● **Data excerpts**
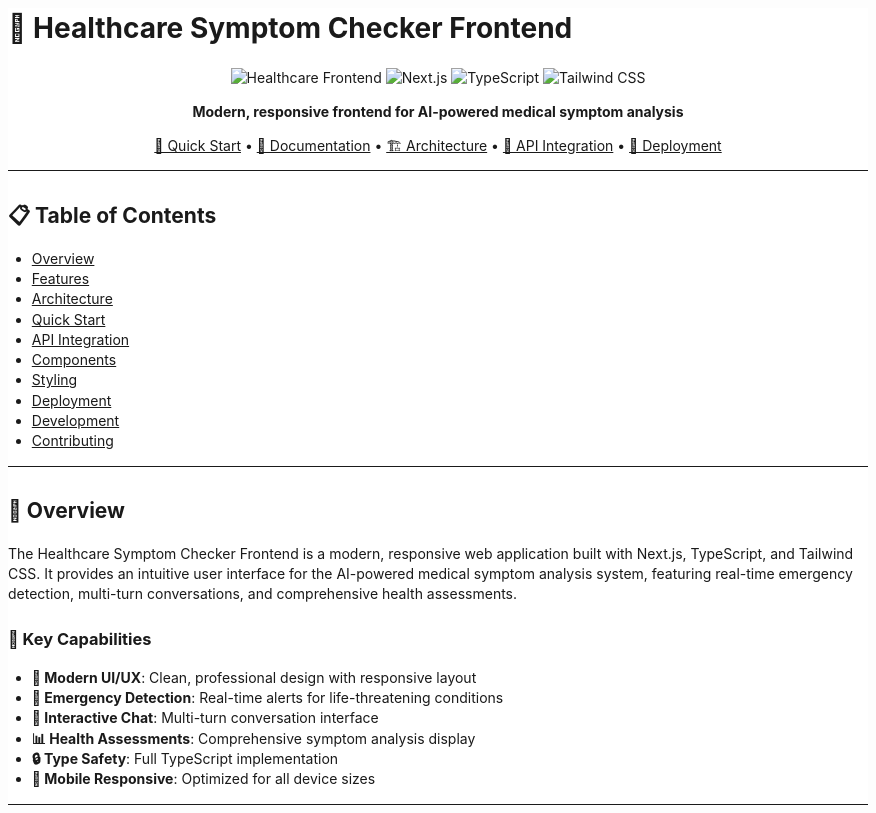 # 🏥 Healthcare Symptom Checker Frontend

<div align="center">

![Healthcare Frontend](https://img.shields.io/badge/Healthcare-Frontend-blue?style=for-the-badge&logo=medical-cross)
![Next.js](https://img.shields.io/badge/Next.js-000000?style=for-the-badge&logo=next.js&logoColor=white)
![TypeScript](https://img.shields.io/badge/TypeScript-007ACC?style=for-the-badge&logo=typescript&logoColor=white)
![Tailwind CSS](https://img.shields.io/badge/Tailwind_CSS-38B2AC?style=for-the-badge&logo=tailwind-css&logoColor=white)

**Modern, responsive frontend for AI-powered medical symptom analysis**

[🚀 Quick Start](#-quick-start) • [📖 Documentation](#-documentation) • [🏗️ Architecture](#️-architecture) • [🔧 API Integration](#-api-integration) • [🚀 Deployment](#-deployment)

</div>

---

## 📋 Table of Contents

- [Overview](#-overview)
- [Features](#-features)
- [Architecture](#️-architecture)
- [Quick Start](#-quick-start)
- [API Integration](#-api-integration)
- [Components](#-components)
- [Styling](#-styling)
- [Deployment](#-deployment)
- [Development](#-development)
- [Contributing](#-contributing)

---

## 🎯 Overview

The Healthcare Symptom Checker Frontend is a modern, responsive web application built with Next.js, TypeScript, and Tailwind CSS. It provides an intuitive user interface for the AI-powered medical symptom analysis system, featuring real-time emergency detection, multi-turn conversations, and comprehensive health assessments.

### 🎯 Key Capabilities

- **🎨 Modern UI/UX**: Clean, professional design with responsive layout
- **🚨 Emergency Detection**: Real-time alerts for life-threatening conditions
- **💬 Interactive Chat**: Multi-turn conversation interface
- **📊 Health Assessments**: Comprehensive symptom analysis display
- **🔒 Type Safety**: Full TypeScript implementation
- **📱 Mobile Responsive**: Optimized for all device sizes

---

● **Prompt**
Starting from the line containing "- **🚨 Emergency", repeat each line through the end of the entries, exactly.

● **Completed exercise**
- **🚨 Emergency Detection**: Real-time alerts for life-threatening conditions
- **💬 Interactive Chat**: Multi-turn conversation interface
- **📊 Health Assessments**: Comprehensive symptom analysis display
- **🔒 Type Safety**: Full TypeScript implementation
- **📱 Mobile Responsive**: Optimized for all device sizes

---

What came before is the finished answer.